Tu veux commencer avec un auto-répondeur. Donc tu es déjà au-dessus de la moyenne.
La moyenne, elle fait quoi ?
Elle poste sur Instagram, elle croise les doigts, et elle se fait humilier par l’algorithme.
Un jour ça marche, le lendemain c’est le désert.
Et elle appelle ça “un business”.
Toi, tu as capté un truc : si tu veux vendre régulièrement, tu as besoin d’un canal qui t’appartient. Et l’email, c’est exactement ça.
Mais là où ça se complique (et où beaucoup abandonnent), c’est quand tu tapes “auto-répondeur” et que tu tombes sur :
- 50 outils,
- 200 options,
- des mots chelous (tags, segments, triggers),
- et des mecs qui te disent de faire des “workflows” comme si tu travaillais chez Amazon.
Calme.
Un auto-répondeur, c’est juste un système qui envoie des emails automatiquement selon ce que fait la personne : inscription, clic, achat, absence d’activité, etc.
Et quand c’est bien branché, ça te fait gagner un truc précieux : du temps.
Et de la régularité.
Et de l’argent.
Parce que oui, l’email marketing vend. Pas parce que c’est “magique”, mais parce que tu peux suivre, relancer, prouver, rassurer. Là où les réseaux te donnent des vues, l’email te donne des conversations et des ventes.
L’objectif ici, c’est simple : te montrer comment démarrer proprement, quoi configurer en premier, quoi écrire, et quoi éviter si tu veux pas finir en spam ou te dégoûter.
Et petit à petit, je vais te ramener vers une évidence : si tu veux un auto-répondeur simple, pas cher, et connecté au reste (pages, tunnels, paiements), tu vas finir par regarder systeme.io.
Pas parce que je te le “vends”.
Parce que c’est logique.
Un cas concret : tu es sur ton ordi, tu compares des outils.
Tu vois des tarifs qui montent vite.
Tu vois des menus partout.
Tu te dis “putain, je voulais juste envoyer 5 emails”.
Exactement.
On va faire simple.
Auto-répondeur : c’est quoi exactement (et pourquoi tu en as besoin)
Un auto-répondeur, c’est une séquence d’emails qui se déclenche automatiquement.
Tu peux l’appeler :
- campagne,
- séquence,
- automation,
- workflow…
On s’en fout du nom.
Le principe : quelqu’un fait une action → ton système répond.

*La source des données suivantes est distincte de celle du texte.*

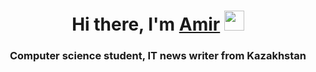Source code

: <h1 align="center">Hi there, I'm <a href="https://daniilshat.ru/" target="_blank">Amir</a> 
<img src="https://github.com/blackcater/blackcater/raw/main/images/Hi.gif" height="32"/></h1>
<h3 align="center">Computer science student, IT news writer from Kazakhstan </h3>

Les actions les plus courantes
- Une personne s’inscrit à ta liste email
- Elle télécharge un guide
- Elle clique sur un lien
- Elle achète
- Elle ne donne plus signe de vie
Et toi, tu veux que derrière il se passe quelque chose, sans que tu sois obligé de te lever à 6h pour envoyer un email “à la main”.
Pourquoi c’est vital (même si tu débutes)
Parce que la majorité des gens n’achètent pas au premier contact.
Ils hésitent.
Ils comparent.
Ils oublient.
Ils ont une vie.
Si tu n’as pas d’auto-répondeur, tu perds tes prospects comme un seau percé.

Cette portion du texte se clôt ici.